Okay… So let me get this straight. All of the music purchased and downloaded from iTunes, Amazon, eMusic, Walmart, Napster and Rhapsody plus all of the smaller independent music label sites like Matador Records and individual artist sites together make up only 5% of music downloads? And that 25% of the internet population of France downloads illegally? And this is what is responsible for the 80% drop in full priced major label local album releases in Brazil? I don’t know what those IFPI guys have been smoking but they’d sure have a better chance of convincing me if I had some too. I mean seriously how would you find out that a quarter of the internet population downloads illegally in France and how can you correlate that to local artist album releases fall by 60% between 2003 and 2009. Hello! This is the internet. It’s everywhere. Like lint. And the copyright gestapo. What’s worse is that these bozos (or is that beau zauxs) are trying to convince ISPs that they should collude with the copyright gestapo. And the really sad thing is that some ISPs are going to buy into this nonsense. Let’s be clear here. I sympathize with the musicians who have seen sales of their albums decline. And I also sympathize with their unemployed fans who can no longer afford to buy music. What I don’t sympathize with is the copyright gestapo and their cyber-bullying.

Over the top copyright enforcement insanity

Regular readers of this blog know that as a Software Engineer and music composer I’m all about getting paid for the intellectual property that I create and develop. The mechanism, flawed though it may be, that protects most of the work I do is copyright, which is typically held by my employer. If my company doesn’t get paid for the products I develop, they in turn can’t pay me. So I’m all for copyright enforcement.

I am most assuredly not for the kind of asinine, over-the-top enforcement that is the focus of this article from Make:.

Keene Valley resident Jerilea Zempel was detained at the U.S. border this summer because she had a drawing of a sport-utility vehicle in her sketchbook.

U.S. Customs and Border Protection officers told Zempel they suspected her of copyright infringement.

She was released after more than an hour in custody at the Houlton, Maine, port of entry from New Brunswick, Canada.

Her release came only after she persuaded border guards she was an artist doing a project that involved a crocheted SUV as a statement against America’s dependence on oil and love for big vehicles.
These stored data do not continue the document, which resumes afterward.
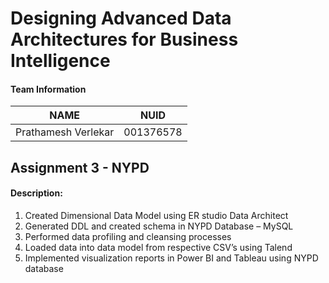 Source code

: # Designing Advanced Data Architectures for Business Intelligence

#### Team Information

| NAME                |     NUID        |
|-------------------- |-----------------|
| Prathamesh Verlekar |    001376578    |

## Assignment 3 - NYPD

#### Description:

1. Created Dimensional Data Model using ER studio Data Architect
2. Generated DDL and created schema in NYPD Database – MySQL
3. Performed data profiling and cleansing processes
4. Loaded data into data model from respective CSV’s using Talend
5. Implemented visualization reports in Power BI and Tableau using NYPD database


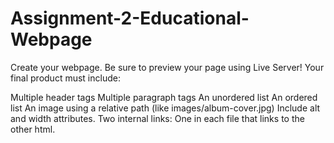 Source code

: # Assignment-2-Educational-Webpage
Create your webpage. Be sure to preview your page using Live Server! Your final product must include:

Multiple header tags
Multiple paragraph tags
An unordered list
An ordered list
An image using a relative path (like images/album-cover.jpg) Include alt and width attributes.
Two internal links: One in each file that links to the other html. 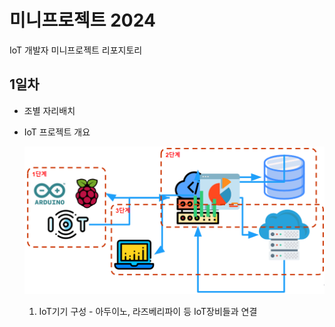 # 미니프로젝트 2024
IoT 개발자 미니프로젝트 리포지토리 

## 1일차 
- 조별 자리배치
- IoT 프로젝트 개요 

    ![IoT프로젝트](https://raw.githubusercontent.com/kimdongju1/miniprojects-2024/main/mp001.png)

    1. IoT기기 구성 - 아두이노, 라즈베리파이 등 IoT장비들과 연결 

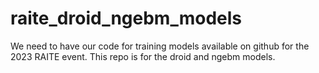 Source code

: # raite_droid_ngebm_models
We need to have our code for training models available on github for the 2023 RAITE event. This  repo is for the droid and ngebm models.
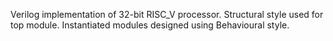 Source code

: Verilog implementation of 32-bit RISC_V processor.
Structural style used for top module.
Instantiated modules designed using Behavioural style.
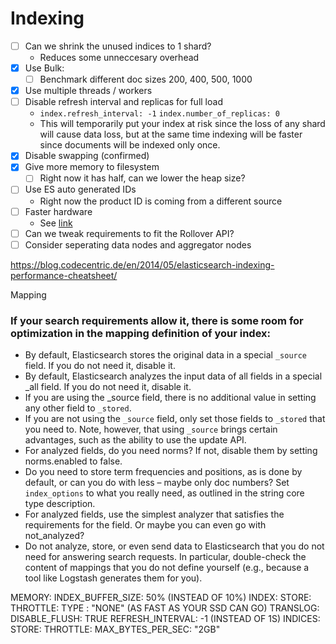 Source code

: # Indexing


- [ ] Can we shrink the unused indices to 1 shard?
	- Reduces some unneccesary overhead
- [x] Use Bulk:
	- [ ] Benchmark different doc sizes 200, 400, 500, 1000
- [x] Use multiple threads / workers
- [ ] Disable refresh interval and replicas for full load
	- `index.refresh_interval: -1` `index.number_of_replicas: 0`
	- This will temporarily put your index at risk since the loss of any shard will cause data loss, but at the same time indexing will be faster since documents will be indexed only once.
- [x] Disable swapping (confirmed)
- [x] Give more memory to filesystem 
	- [ ] Right now it has half, can we lower the heap size?
- [ ] Use ES auto generated IDs
	- Right now the product ID is coming from a different source
- [ ] Faster hardware
	- See [link](https://www.elastic.co/guide/en/elasticsearch/reference/5.4/tune-for-indexing-speed.html#_use_faster_hardware)
- [ ] Can we tweak requirements to fit the Rollover API?
- [ ] Consider seperating data nodes and aggregator nodes

https://blog.codecentric.de/en/2014/05/elasticsearch-indexing-performance-cheatsheet/

Mapping

### If your search requirements allow it, there is some room for optimization in the mapping definition of your index:

- By default, Elasticsearch stores the original data in a special `_source` field. If you do not need it, disable it.
- By default, Elasticsearch analyzes the input data of all fields in a special _all field. If you do not need it, disable it.
- If you are using the _source field, there is no additional value in setting any other field to `_stored`.
- If you are not using the `_source` field, only set those fields to `_stored` that you need to. Note, however, that using `_source` brings certain advantages, such as the ability to use the update API.
- For analyzed fields, do you need norms? If not, disable them by setting norms.enabled to false.
- Do you need to store term frequencies and positions, as is done by default, or can you do with less – maybe only doc numbers? Set 
`index_options` to what you really need, as outlined in the string core type description.
- For analyzed fields, use the simplest analyzer that satisfies the requirements for the field. Or maybe you can even go with not_analyzed?
- Do not analyze, store, or even send data to Elasticsearch that you do not need for answering search requests. In particular, double-check the content of mappings that you do not define yourself (e.g., because a tool like Logstash generates them for you).


MEMORY:
INDEX_BUFFER_SIZE: 50% (INSTEAD OF 10%)
INDEX: STORE:
THROTTLE:
TYPE : "NONE" (AS FAST AS YOUR SSD CAN GO)
TRANSLOG: DISABLE_FLUSH: TRUE
REFRESH_INTERVAL: -1 (INSTEAD OF 1S) INDICES:
STORE: THROTTLE:
MAX_BYTES_PER_SEC: "2GB" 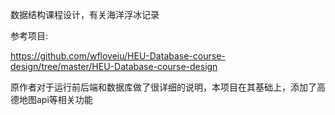 数据结构课程设计，有关海洋浮冰记录

参考项目: 

https://github.com/wfloveiu/HEU-Database-course-design/tree/master/HEU-Database-course-design

原作者对于运行前后端和数据库做了很详细的说明，本项目在其基础上，添加了高德地图api等相关功能
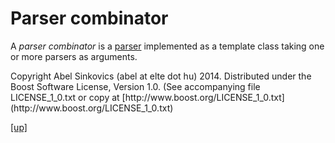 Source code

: # Parser combinator

A _parser combinator_ is a [parser](parser.html) implemented as a template class
taking one or more parsers as arguments.

<p class="copyright">
Copyright Abel Sinkovics (abel at elte dot hu) 2014.
Distributed under the Boost Software License, Version 1.0.
(See accompanying file LICENSE_1_0.txt or copy at
[http://www.boost.org/LICENSE_1_0.txt](http://www.boost.org/LICENSE_1_0.txt)
</p>

[[up]](reference.html)

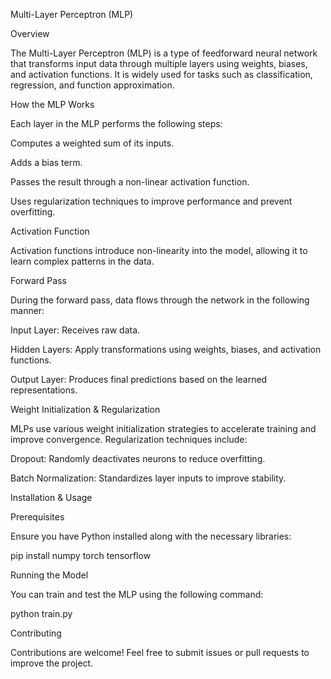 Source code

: Multi-Layer Perceptron (MLP)

Overview

The Multi-Layer Perceptron (MLP) is a type of feedforward neural network that transforms input data through multiple layers using weights, biases, and activation functions. It is widely used for tasks such as classification, regression, and function approximation.

How the MLP Works

Each layer in the MLP performs the following steps:

Computes a weighted sum of its inputs.

Adds a bias term.

Passes the result through a non-linear activation function.

Uses regularization techniques to improve performance and prevent overfitting.

Activation Function

Activation functions introduce non-linearity into the model, allowing it to learn complex patterns in the data. 

Forward Pass

During the forward pass, data flows through the network in the following manner:

Input Layer: Receives raw data.

Hidden Layers: Apply transformations using weights, biases, and activation functions.

Output Layer: Produces final predictions based on the learned representations.

Weight Initialization & Regularization

MLPs use various weight initialization strategies to accelerate training and improve convergence. Regularization techniques include:

Dropout: Randomly deactivates neurons to reduce overfitting.

Batch Normalization: Standardizes layer inputs to improve stability.

Installation & Usage

Prerequisites

Ensure you have Python installed along with the necessary libraries:

pip install numpy torch tensorflow

Running the Model

You can train and test the MLP using the following command:

python train.py

Contributing

Contributions are welcome! Feel free to submit issues or pull requests to improve the project.
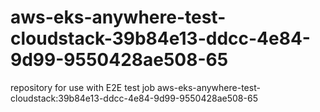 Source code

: # aws-eks-anywhere-test-cloudstack-39b84e13-ddcc-4e84-9d99-9550428ae508-65
repository for use with E2E test job aws-eks-anywhere-test-cloudstack:39b84e13-ddcc-4e84-9d99-9550428ae508-65
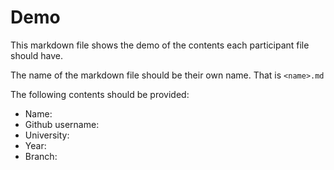 # Demo
This markdown file shows the demo of the contents each participant file should have.  

The name of the markdown file should be their own name. That is `<name>.md` 

The following contents should be provided:

* Name:
* Github username:
* University:
* Year:
* Branch:

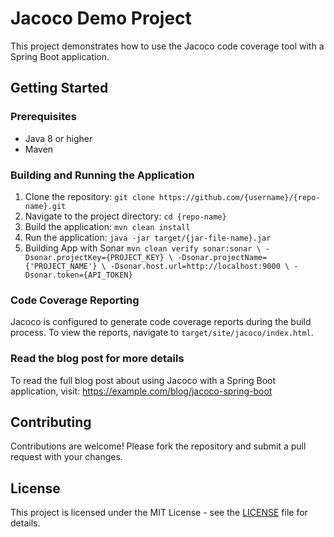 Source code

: # Jacoco Demo Project

This project demonstrates how to use the Jacoco code coverage tool with a Spring Boot application. 

## Getting Started

### Prerequisites

- Java 8 or higher
- Maven

### Building and Running the Application

1. Clone the repository: `git clone https://github.com/{username}/{repo-name}.git`
2. Navigate to the project directory: `cd {repo-name}`
3. Build the application: `mvn clean install`
4. Run the application: `java -jar target/{jar-file-name}.jar`
5. Building App with Sonar `mvn clean verify sonar:sonar \
   -Dsonar.projectKey={PROJECT_KEY} \
   -Dsonar.projectName={'PROJECT_NAME'} \
   -Dsonar.host.url=http://localhost:9000 \
   -Dsonar.token={API_TOKEN}`

### Code Coverage Reporting

Jacoco is configured to generate code coverage reports during the build process. To view the reports, navigate to `target/site/jacoco/index.html`.

### Read the blog post for more details 

To read the full blog post about using Jacoco with a Spring Boot application, visit: https://example.com/blog/jacoco-spring-boot

## Contributing

Contributions are welcome! Please fork the repository and submit a pull request with your changes.

## License

This project is licensed under the MIT License - see the [LICENSE](LICENSE) file for details.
“After going through my (laptop) computer, digital camera, cell phone, business cards, suitcase, reading materials, boxes of yarn and crochet tools, she returned with my sketchbook.

Zempel had drawn an SUV covered by a cozy, with its mirrors marked as “ears.”

“My sketchbook puzzled her,” Zempel said. “It was a cartoon sketch. They couldn’t understand what I was doing. She said, “Just what were you doing in Canada? We think you’re engaged in some kind of copyright infringement.”

Aside from the clear moronic “copyright infringement” excuse, what really chaps my hide is the idea that these brain donors from U.S. Customs and Border Protection were concerned with copyright enforcement in the first place. Such an egregious violation of common sense, not to mention personal liberties, is surely not an actual CBP policy or directive. Is it? So I did a little digging and discovered this information about Intellectual Property Rights on the CBP web site.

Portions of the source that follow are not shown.